Elizabeth, in search of her father, peeked into the grand library at Pemberley. There he sat in his favourite armchair, a well-worn copy ofGulliver's Travelsopen in his lap and seven children arranged around him in various attitudes of rapt attention.
“And so,” he intoned dramatically, “when the Emperor of Lilliput arrived in his finest regalia attended by several thousand of his tiniest, most distinguished subjects—” He waggled his eyebrows at Thomas Bingley, who giggled.

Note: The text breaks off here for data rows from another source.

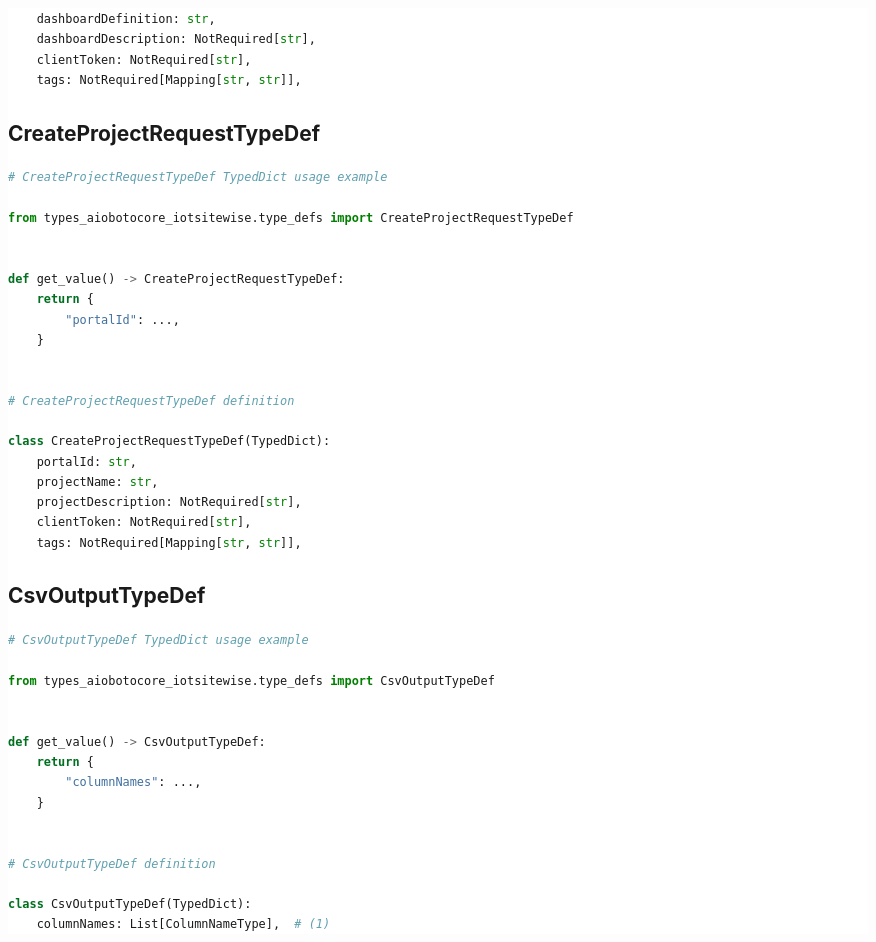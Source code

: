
 ```python
    dashboardDefinition: str,
    dashboardDescription: NotRequired[str],
    clientToken: NotRequired[str],
    tags: NotRequired[Mapping[str, str]],
```


## CreateProjectRequestTypeDef

```python
# CreateProjectRequestTypeDef TypedDict usage example

from types_aiobotocore_iotsitewise.type_defs import CreateProjectRequestTypeDef


def get_value() -> CreateProjectRequestTypeDef:
    return {
        "portalId": ...,
    }


# CreateProjectRequestTypeDef definition

class CreateProjectRequestTypeDef(TypedDict):
    portalId: str,
    projectName: str,
    projectDescription: NotRequired[str],
    clientToken: NotRequired[str],
    tags: NotRequired[Mapping[str, str]],
```


## CsvOutputTypeDef

```python
# CsvOutputTypeDef TypedDict usage example

from types_aiobotocore_iotsitewise.type_defs import CsvOutputTypeDef


def get_value() -> CsvOutputTypeDef:
    return {
        "columnNames": ...,
    }


# CsvOutputTypeDef definition

class CsvOutputTypeDef(TypedDict):
    columnNames: List[ColumnNameType],  # (1)
```
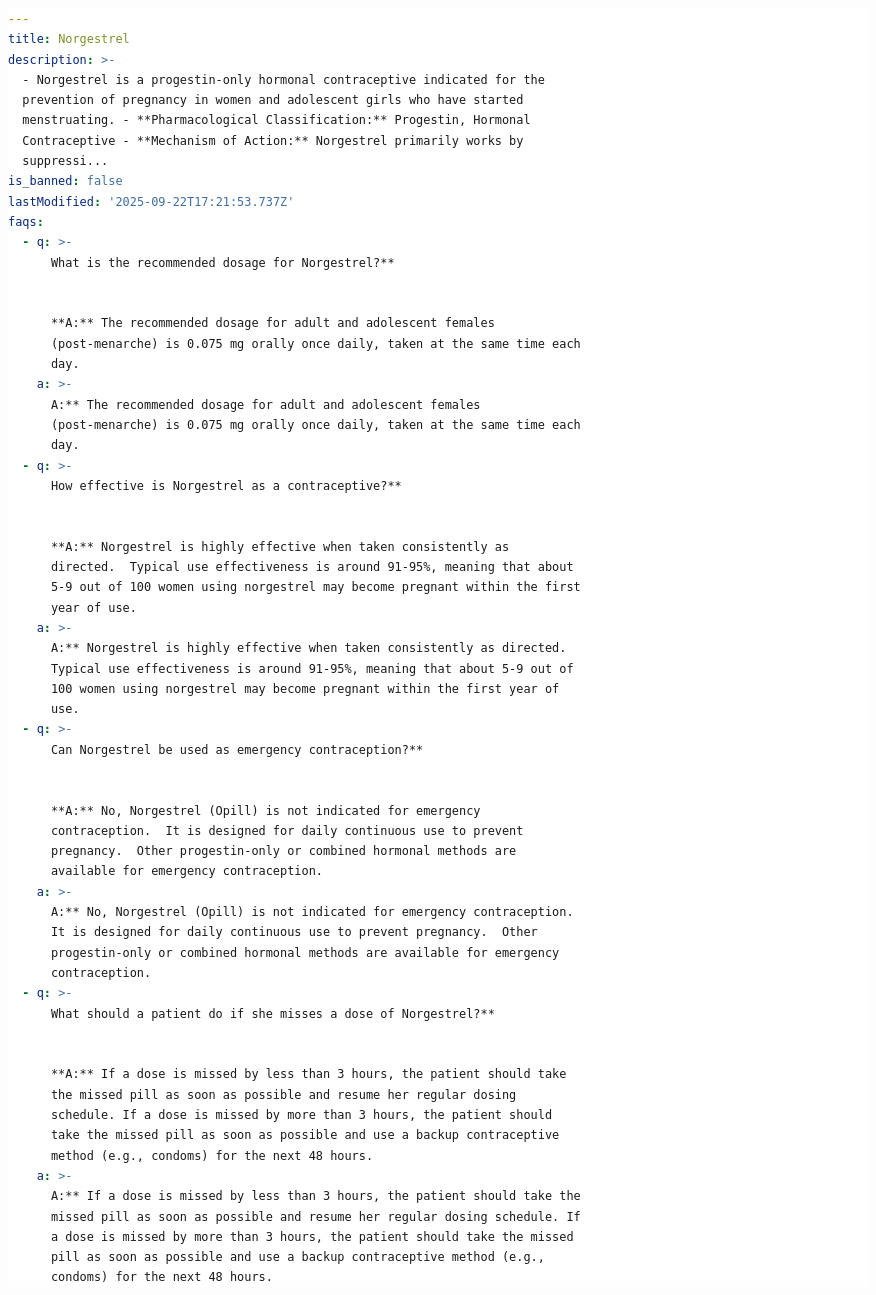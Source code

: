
 ```yaml
---
title: Norgestrel
description: >-
  - Norgestrel is a progestin-only hormonal contraceptive indicated for the
  prevention of pregnancy in women and adolescent girls who have started
  menstruating. - **Pharmacological Classification:** Progestin, Hormonal
  Contraceptive - **Mechanism of Action:** Norgestrel primarily works by
  suppressi...
is_banned: false
lastModified: '2025-09-22T17:21:53.737Z'
faqs:
  - q: >-
      What is the recommended dosage for Norgestrel?**


      **A:** The recommended dosage for adult and adolescent females
      (post-menarche) is 0.075 mg orally once daily, taken at the same time each
      day.
    a: >-
      A:** The recommended dosage for adult and adolescent females
      (post-menarche) is 0.075 mg orally once daily, taken at the same time each
      day.
  - q: >-
      How effective is Norgestrel as a contraceptive?**


      **A:** Norgestrel is highly effective when taken consistently as
      directed.  Typical use effectiveness is around 91-95%, meaning that about
      5-9 out of 100 women using norgestrel may become pregnant within the first
      year of use.
    a: >-
      A:** Norgestrel is highly effective when taken consistently as directed. 
      Typical use effectiveness is around 91-95%, meaning that about 5-9 out of
      100 women using norgestrel may become pregnant within the first year of
      use.
  - q: >-
      Can Norgestrel be used as emergency contraception?**


      **A:** No, Norgestrel (Opill) is not indicated for emergency
      contraception.  It is designed for daily continuous use to prevent
      pregnancy.  Other progestin-only or combined hormonal methods are
      available for emergency contraception.
    a: >-
      A:** No, Norgestrel (Opill) is not indicated for emergency contraception. 
      It is designed for daily continuous use to prevent pregnancy.  Other
      progestin-only or combined hormonal methods are available for emergency
      contraception.
  - q: >-
      What should a patient do if she misses a dose of Norgestrel?**


      **A:** If a dose is missed by less than 3 hours, the patient should take
      the missed pill as soon as possible and resume her regular dosing
      schedule. If a dose is missed by more than 3 hours, the patient should
      take the missed pill as soon as possible and use a backup contraceptive
      method (e.g., condoms) for the next 48 hours.
    a: >-
      A:** If a dose is missed by less than 3 hours, the patient should take the
      missed pill as soon as possible and resume her regular dosing schedule. If
      a dose is missed by more than 3 hours, the patient should take the missed
      pill as soon as possible and use a backup contraceptive method (e.g.,
      condoms) for the next 48 hours.
```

“How many exactly, Grandpapa?” asked his sister Elizabeth, aged eight and precise in all things like her mother.
“Five thousand three hundred and seventy-two,” her father replied without missing a beat. “I counted them myself when I visited last summer.”
“You did not!” declared Jane Darcy, who at six was beginning to suspect that adults were not always entirely truthful.
“Did you not see me there?” her father asked, peering at his grandson over his spectacles. “I was standing right next to Mr. Gulliver himself, though I appeared quite tall in comparison to the Lilliputians.”
“You are taller than most everyone except Papa,” nine-year-old Richard Darcy said seriously.
“But Grandfather,” said Anne Frances Darcy, aged seven and her father's daughter in both looks and logic, “you were here all summer. I remember because you taught me to play chess.”
“True,” Papa crooned happily, “but that is the wonderful thing about books, my dear. They can transport us anywhere, even to Lilliput, without our ever leaving our chairs.” He turned the page with a flourish. “Now then, where was I? Ah yes—the Emperor was wearing his tallest heels, which made him almost as tall as my thumb . . .”
Three-year-old Charlie Bingley had crawled into his grandfather's lap, his copper curls bright against Mr. Bennet's waistcoat as he reached to touch the page. “Picture?” he asked hopefully.
Her father dropped a kiss on the top of Charlie’s head. “Not yet, my boy, but soon. And when we reach it, I shall tell you about the time the Emperor nearly fell into his own soup tureen.”
From her hiding place near the door, Elizabeth watched her father weave his tale, his voice rising and falling with practiced ease, his eyes twinkling as he held his grandchildren spellbound.How different this was from the man who had once hidden in his book room to escape his family. Now he seemed to delight in sharing his sanctuary, particularly with the next generation.
She smiled as Thomas let out a peal of laughter at his grandfather's impression of a very offended Lilliputian courtier, complete with squeaky voice and exaggerated gestures. Even her little Georgiana, only two and usually as quiet as her aunt had once been, was sitting at her grandfather’s feet staring up at him with her thumb in her mouth.
“But Grandpapa,” Jane interrupted suddenly, “I thought Odysseus was the one who—”
“That was a completely different adventure,” Papa said smoothly. “Remind me to tell you about that one tomorrow.”
Elizabeth pressed her hand to her mouth to stifle her own laughter. Her father caught her eye and winked, never pausing in his tale. She lingered a moment longer, treasuring the scene before her: her father, once so eager for solitude, now the centre of this warm tableau of family affection.
How far they had all come.
The letter arrived with the morning post, which Darcy had taken to read in the library. Even when empty, as it was this morning, the space held warmth and life that his own austere study never had.
He broke the seal of a letter addressed in an unfamiliar hand, postmarked from Warton.
17 June 1822
Dear Mr. Darcy,
I am writing to you as the new vicar of St Michael's, having succeeded the late Reverend Compton two years ago. He was the vicar here for more than sixty years. In organising the parish records, not a small task, I discovered the enclosed letters that I believe may be of interest to your family.
They were sent to the parish orphanage in the year 1760 by a clergyman in Liverpool. They appear to have been misfiled, still unopened, and then quite forgotten. Forgive me for breaking the seal, but I did not wish to burn them without perusing their contents, on the chance they might be sent on at last.
I was not expecting what I found. They contain the confession of a midwife regarding a certain event at Pemberley in the year 1758.
Given the sensitive nature of their contents, I thought it best to forward them directly to you.